今石 とにかく、芳垣に1本作監をやらせたかったんですよ。それで芳垣に話を振ったら、「作監をやるなら、自分で原画を描きたい」という事だった。まあ、他人の画を直したくないんでしょうね。できるかどうかは分からないけど、やってみるか! と。

── つまり、この回は元々、芳垣さんがレイアウトも原画も全部1人で描くというプランだったんですね?

今石 そのはずでした。とりあえずレイアウトは300カット全部を描ききったんだけど、さすがにスケジュールが詰まってきて、原画までは無理だという事で、半分くらい2原というかたちで他の人に撒きました。

── でも、基本的には、概ね芳垣さんが描いたと。

今石 そうですね。

── 芳垣さんにこの回を振った理由は何なんですか。シモンとヴィラルの話だから?

今石 いや、鳥獣人が出てくるから(笑)。あと、監獄の話だからですね。それにキタンの話でもある。まあ、20話は最も男臭い話ですよね。だから多分、芳垣には向いているだろうと。

── なるほど。

大塚 結構、今石君がコンテを直してたよね。Bパートのキタンのあたりは、ほとんど……。

今石 ああ、あそこは僕の中に明確なイメージがあったので、手を入れました。あそこだけは僕が描きたくて描きたくてしょうがなかったところなので(笑)。

── キタンがショットガン1挺でムガンに立ち向かっていくシーンですね。

今石 脚本では、キタンが撃つ銃もハンドガン的なものだったんだと思うけど、「いいや、ここはショットガンだろう」と(笑)。急にハリウッド映画っぽくなるんですけど。逆に、あのシーン以外は直すも直さないも……という感じでしたね。それこそギリギリにコンテが上がってきて、上がった端から僕がシートを打って、コンテ撮に間に合わせるという状態だったから。

大塚 凄いね(笑)。

今石 全体がちゃんと収まってるのか分からないけど、とりあえずカッティングするしかない。はたして、これでホントに尺は合ってるのかな? っていう。

大塚 じゃあ、総尺も出してないんだ。

今石 総尺が出る頃にはコンテ撮が終わっている(笑)

── なんでそんなに切羽詰まった状況になっていたんですか?

大塚 実はですね、20話もホントは僕がコンテを描くはずだったんです。
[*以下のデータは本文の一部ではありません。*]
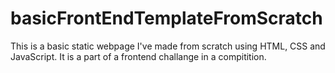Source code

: # basicFrontEndTemplateFromScratch
This is a basic static webpage I've made from scratch using HTML, CSS and JavaScript.
It is a part of a frontend challange in a compitition.

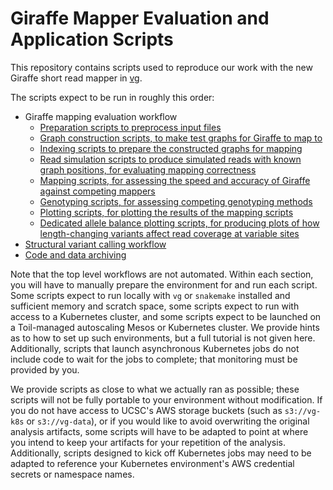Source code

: # Giraffe Mapper Evaluation and Application Scripts

This repository contains scripts used to reproduce our work with the new Giraffe short read mapper in [vg](https://github.com/vgteam/vg).

The scripts expect to be run in roughly this order:

* Giraffe mapping evaluation workflow
    * [Preparation scripts to preprocess input files](scripts/prep)
    * [Graph construction scripts, to make test graphs for Giraffe to map to](scripts/construction)
    * [Indexing scripts to prepare the constructed graphs for mapping](scripts/indexing)
    * [Read simulation scripts to produce simulated reads with known graph positions, for evaluating mapping correctness](scripts/read_simulation)
    * [Mapping scripts, for assessing the speed and accuracy of Giraffe against competing mappers](scripts/mapping)
    * [Genotyping scripts, for assessing competing genotyping methods](scripts/genotyping)
    * [Plotting scripts, for plotting the results of the mapping scripts](scripts/plotting)
    * [Dedicated allele balance plotting scripts, for producing plots of how length-changing variants affect read coverage at variable sites](scripts/allele_balance_plot)
* [Structural variant calling workflow](scripts/sv)
* [Code and data archiving](scripts/archiving)

Note that the top level workflows are not automated. Within each section, you will have to manually prepare the environment for and run each script. Some scripts expect to run locally with `vg` or `snakemake` installed and sufficient memory and scratch space, some scripts expect to run with access to a Kubernetes cluster, and some scripts expect to be launched on a Toil-managed autoscaling Mesos or Kubernetes cluster. We provide hints as to how to set up such environments, but a full tutorial is not given here. Additionally, scripts that launch asynchronous Kubernetes jobs do not include code to wait for the jobs to complete; that monitoring must be provided by you.

We provide scripts as close to what we actually ran as possible; these scripts will not be fully portable to your environment without modification. If you do not have access to UCSC's AWS storage buckets (such as `s3://vg-k8s` or `s3://vg-data`), or if you would like to avoid overwriting the original analysis artifacts, some scripts will have to be adapted to point at where you intend to keep your artifacts for your repetition of the analysis. Additionally, scripts designed to kick off Kubernetes jobs may need to be adapted to reference your Kubernetes environment's AWS credential secrets or namespace names.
だけど15話の作業が押してきて、これはもうできないという事で、「すいません……」という感じで(中山)勝一さんにお願いしたんです。元々、かなり時間がなかった。

今石 勝一さんに振ってる時点で、もうギリギリ。

大塚 「これはもう勝一さんじゃないと描けないな」っていう(笑)。振った時点で、残り2週でカッティングみたいな感じだったと思うんですけど。
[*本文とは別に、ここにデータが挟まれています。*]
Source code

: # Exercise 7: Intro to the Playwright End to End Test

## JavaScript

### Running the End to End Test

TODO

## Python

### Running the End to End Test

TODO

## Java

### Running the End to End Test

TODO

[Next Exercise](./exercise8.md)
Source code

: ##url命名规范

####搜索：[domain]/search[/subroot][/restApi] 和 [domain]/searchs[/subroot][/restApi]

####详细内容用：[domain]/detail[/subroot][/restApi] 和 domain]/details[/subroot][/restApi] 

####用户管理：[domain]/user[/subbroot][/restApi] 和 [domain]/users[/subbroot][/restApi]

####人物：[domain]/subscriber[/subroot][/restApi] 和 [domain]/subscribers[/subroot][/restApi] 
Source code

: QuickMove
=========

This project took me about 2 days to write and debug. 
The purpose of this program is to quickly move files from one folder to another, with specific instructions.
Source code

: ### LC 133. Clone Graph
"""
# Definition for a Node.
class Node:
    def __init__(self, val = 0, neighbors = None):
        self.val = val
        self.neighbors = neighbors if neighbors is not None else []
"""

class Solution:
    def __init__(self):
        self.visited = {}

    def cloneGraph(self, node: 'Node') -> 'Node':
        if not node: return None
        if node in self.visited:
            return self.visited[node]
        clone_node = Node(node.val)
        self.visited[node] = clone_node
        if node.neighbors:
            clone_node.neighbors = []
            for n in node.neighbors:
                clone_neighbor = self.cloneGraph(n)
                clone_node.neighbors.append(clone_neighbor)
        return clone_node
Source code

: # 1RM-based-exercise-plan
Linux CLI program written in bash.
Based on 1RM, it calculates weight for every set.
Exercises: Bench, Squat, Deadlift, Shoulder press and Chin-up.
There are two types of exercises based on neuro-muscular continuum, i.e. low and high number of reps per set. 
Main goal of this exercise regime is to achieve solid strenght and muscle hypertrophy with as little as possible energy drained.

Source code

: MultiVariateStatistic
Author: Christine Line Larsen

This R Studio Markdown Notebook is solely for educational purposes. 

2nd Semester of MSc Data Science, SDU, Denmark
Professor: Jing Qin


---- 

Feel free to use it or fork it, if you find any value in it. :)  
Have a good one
今石 とにかく、刑務所のシーンとかでも「群衆は動かせません」と(苦笑)。ヴィラルとシモンの戦いも、「ひたすらクイックTB、クイックPANみたいなのばっかりでお願いします」みたいな感じでやってもらいました。

── 芳垣さんの仕事ぶりはいかがでしたか。

今石 やっぱりよかったですね。というか、思った以上に(キャラ表に画が)似てた。

大塚 ハハハ(笑)。

今石 もうちょっと芳垣本人の個性が出た、素の画を描いてくるかと思ったら、意外とキャラ表どおりに描いてるんで、ビックリしましたね。

── 一応、読者の方にフォローをすると、芳垣さんは今石監督と同期で、なかなか味のある画を描かれる人なんですよね。昔の「アニメの作画を語ろう」の記事とかを読んでもらえば分かりますけど。
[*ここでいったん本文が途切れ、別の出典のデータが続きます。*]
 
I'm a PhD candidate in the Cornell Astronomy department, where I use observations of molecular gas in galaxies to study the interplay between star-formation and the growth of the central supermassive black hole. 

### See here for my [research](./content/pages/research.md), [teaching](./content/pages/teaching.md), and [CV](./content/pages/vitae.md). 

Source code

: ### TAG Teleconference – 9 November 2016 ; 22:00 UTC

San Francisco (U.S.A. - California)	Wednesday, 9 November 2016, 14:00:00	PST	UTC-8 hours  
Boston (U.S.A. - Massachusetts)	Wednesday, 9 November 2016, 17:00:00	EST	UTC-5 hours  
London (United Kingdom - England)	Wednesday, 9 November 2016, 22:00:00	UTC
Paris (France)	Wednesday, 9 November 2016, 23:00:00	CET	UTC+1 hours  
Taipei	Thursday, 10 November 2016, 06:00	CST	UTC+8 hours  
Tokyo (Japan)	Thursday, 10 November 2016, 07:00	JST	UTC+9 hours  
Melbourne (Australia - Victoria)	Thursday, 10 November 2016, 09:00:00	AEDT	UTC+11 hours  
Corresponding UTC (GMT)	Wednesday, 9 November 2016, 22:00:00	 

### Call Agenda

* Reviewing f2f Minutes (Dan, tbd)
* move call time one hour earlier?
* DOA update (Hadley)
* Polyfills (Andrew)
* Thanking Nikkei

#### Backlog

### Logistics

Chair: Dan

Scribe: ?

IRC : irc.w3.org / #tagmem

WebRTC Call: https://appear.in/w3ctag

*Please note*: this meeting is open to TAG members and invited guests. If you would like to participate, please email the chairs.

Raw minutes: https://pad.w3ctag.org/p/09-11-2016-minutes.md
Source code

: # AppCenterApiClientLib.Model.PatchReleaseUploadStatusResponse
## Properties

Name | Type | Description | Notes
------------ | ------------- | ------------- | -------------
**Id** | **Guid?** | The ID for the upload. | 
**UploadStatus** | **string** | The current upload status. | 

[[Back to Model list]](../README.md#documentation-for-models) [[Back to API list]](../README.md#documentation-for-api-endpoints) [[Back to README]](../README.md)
今石 だから「好きに描いていいですよ」という話はしてたんだけど。でも、キタンの表情とか、凄くよかったですよね。

大塚 うん。

今石 それとやっぱり、モブですね。芳垣の描く、ちゃんとしながらもユルい感じの刑務所のモブが、僕の好みに近い。あれは非常に助かりました。鳥獣人も、格好よく描かれても困るし、ヘナチョコでも困るし。コヤマ(シゲト)さんをいちばん悩ませた「獣人の落としどころが分からない」という問題があったんですけど、芳垣はその辺のニュアンスが近かった。

── 刑務所の喧嘩シーンをやりたかったのは、中島さんなんですか?

今石 いや、僕もです。でもここで(『あしたのジョー』の)ねじりんぼうとか、パラシュート部隊とかやらないのが我慢汁です(笑)。ホントは刑務所だけで1エピソードあってもいいんじゃないかと話してたんだけど、「この後の展開を考えたら、まあ無理だね」と。だからAパートだけで我慢しました。

── やはり、監督という仕事の内には「我慢」も大きな位置を占める、と。

今石 うん。ある程度、M体質じゃないと無理なんですかね。でも、人に対してはS体質で事に当たるという。難しいですね。

── 今石さんを始め作監補としてクレジットされている方々は、芳垣さんのフォロー役?

今石 そうです。この時、僕は最終話のコンテが終わっているはずなんですよ。だから作監のフォローに入れた。

大塚 ああ、そうか。

今石 という事は、これは7月半ばぐらいの出来事か。最終話のコンテが終わったのは7月アタマでしたっけ。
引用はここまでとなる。